Ollama Personal Assistant with RAG

A turn-key solution for creating a customized AI Personal Assistant with an Ollama-compatible RAG API. This project combines large language models with your personal information to deliver contextually relevant, personalized responses.

Overview

This project provides a complete solution for creating a personalized AI assistant powered by Ollama models and enhanced with Retrieval Augmented Generation (RAG). It enables your AI assistant to know and recall information about you, providing responses that feel natural and personalized.

The system combines:

Personality & Formatting: Customize an existing LLM to add a specific personality and response style.
Static Personal Data: Incorporate persistent information about your life: family, health, work, etc.
Dynamic Data: Include frequently changing information like weather forecasts, calendar events, and messages.

Note

This project uses an example assistant named OLIVER (Overly Logical Interface with Vaguely Eccentric Replies) as a template. Feel free to customize it according to your preferences.

Key Features

Custom LLM Personality: Define exactly how your assistant responds and presents information
Structured Data Management: Separate static and dynamic personal information
API Compatibility: Use with any Ollama-compatible client, including OpenWebUI
Interactive CLI: Test and use the assistant directly from your terminal
Docker Support: Deploy and run in containers for better isolation and portability
Modular Design: Easily extend or modify components to fit your needs

Getting Started

Follow these steps to set up your personal assistant:

Prerequisites

Ollama installed locally or on a remote server
Python 3.10+ installed
Git for cloning the repository

Basic Setup

Clone the repository and set up the environment:

# Clone the repository
git clone https://github.com/robertsinfosec/ollama-personal-assistant-rag.git

# Change to the project directory
cd ollama-personal-assistant-rag/src

# Create a Python virtual environment and activate it
python -m venv .venv
source .venv/bin/activate  # On Windows use: .\.venv\Scripts\Activate.ps1

# Install the required dependencies
pip install -r src/requirements.txt

Customize your personal data by editing the YAML files:

# Edit static information
cd src/data/static/
# Edit files like owner.yaml, family.yaml, etc.

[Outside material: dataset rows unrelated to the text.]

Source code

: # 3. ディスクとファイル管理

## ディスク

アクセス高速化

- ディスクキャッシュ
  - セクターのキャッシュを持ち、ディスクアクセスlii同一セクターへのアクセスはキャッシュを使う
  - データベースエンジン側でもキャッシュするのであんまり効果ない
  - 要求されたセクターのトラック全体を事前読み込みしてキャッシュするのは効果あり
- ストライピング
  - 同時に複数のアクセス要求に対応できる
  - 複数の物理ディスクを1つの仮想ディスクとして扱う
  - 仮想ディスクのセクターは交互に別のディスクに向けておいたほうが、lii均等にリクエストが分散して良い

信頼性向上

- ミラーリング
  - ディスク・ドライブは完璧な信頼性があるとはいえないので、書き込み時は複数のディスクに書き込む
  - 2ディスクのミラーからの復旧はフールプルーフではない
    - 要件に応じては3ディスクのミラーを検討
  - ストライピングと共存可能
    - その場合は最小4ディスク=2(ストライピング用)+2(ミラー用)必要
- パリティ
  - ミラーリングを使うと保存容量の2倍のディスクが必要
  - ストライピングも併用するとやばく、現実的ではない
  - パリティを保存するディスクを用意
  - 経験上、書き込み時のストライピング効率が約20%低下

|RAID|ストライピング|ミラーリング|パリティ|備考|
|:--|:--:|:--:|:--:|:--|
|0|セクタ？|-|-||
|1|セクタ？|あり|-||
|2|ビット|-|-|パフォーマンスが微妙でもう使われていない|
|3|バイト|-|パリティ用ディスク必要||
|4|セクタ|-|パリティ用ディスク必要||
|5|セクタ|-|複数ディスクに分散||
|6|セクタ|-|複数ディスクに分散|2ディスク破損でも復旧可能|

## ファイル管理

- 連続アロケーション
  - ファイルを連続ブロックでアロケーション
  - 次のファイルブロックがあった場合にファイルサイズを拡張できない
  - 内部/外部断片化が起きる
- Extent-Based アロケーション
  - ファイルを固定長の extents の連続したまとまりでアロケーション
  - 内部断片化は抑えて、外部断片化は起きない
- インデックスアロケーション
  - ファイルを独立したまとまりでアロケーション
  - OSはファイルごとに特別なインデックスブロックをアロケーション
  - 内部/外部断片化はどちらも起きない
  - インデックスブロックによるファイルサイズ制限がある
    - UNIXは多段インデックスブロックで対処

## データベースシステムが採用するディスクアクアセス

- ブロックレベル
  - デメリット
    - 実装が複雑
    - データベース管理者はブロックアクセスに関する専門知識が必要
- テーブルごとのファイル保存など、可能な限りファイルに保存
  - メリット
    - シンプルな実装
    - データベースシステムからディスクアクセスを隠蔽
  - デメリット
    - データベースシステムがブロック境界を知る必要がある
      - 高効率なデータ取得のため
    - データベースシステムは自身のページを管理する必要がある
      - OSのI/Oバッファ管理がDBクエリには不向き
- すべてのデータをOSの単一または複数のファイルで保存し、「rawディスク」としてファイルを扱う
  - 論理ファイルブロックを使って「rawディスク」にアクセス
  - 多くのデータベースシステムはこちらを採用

# Edit dynamic information
cd ../dynamic/
# Edit files like calendar.yaml, weather.yaml, etc.
# TODO: Create scripts that dynamically update these files

Generate the knowledge base document:

cd ../../  # Return to src directory
python main.py generate

Note

This process takes all of the YAML files and Jinja2 templates in the data/ directory and generates one, large markdown document called personal_info.md. This document serves as the knowledge base for your assistant.

Create your custom Ollama model:

On the Ollama server (if this isn't your local workstation), create a custom model using the Modelfile provided in the models/ directory, then run:

python main.py create-model --name oliver-assistant --modelfile models/Modelfile

Start the API server:

python main.py api

This will start the FastAPI server, which listens for incoming requests on port 8901 by default. This server will look and act like an Ollama server, in that it will reflect all of the models that are available on the Ollama server, but it will also have a /query endpoint that will allow you to query the RAG system directly.

For detailed setup instructions, see the src/README.md.

Project Structure

The project is organized into several key modules:

api: FastAPI implementation of the RAG-enhanced API server
config: Configuration settings for RAG and template generation
data: YAML data files and Jinja2 templates for personal information
generation: Tools for generating the markdown knowledge base
models: Ollama Modelfiles for customizing the assistant's personality
rag: Core RAG functionality for context retrieval and response enhancement

Each module has its own README with detailed documentation.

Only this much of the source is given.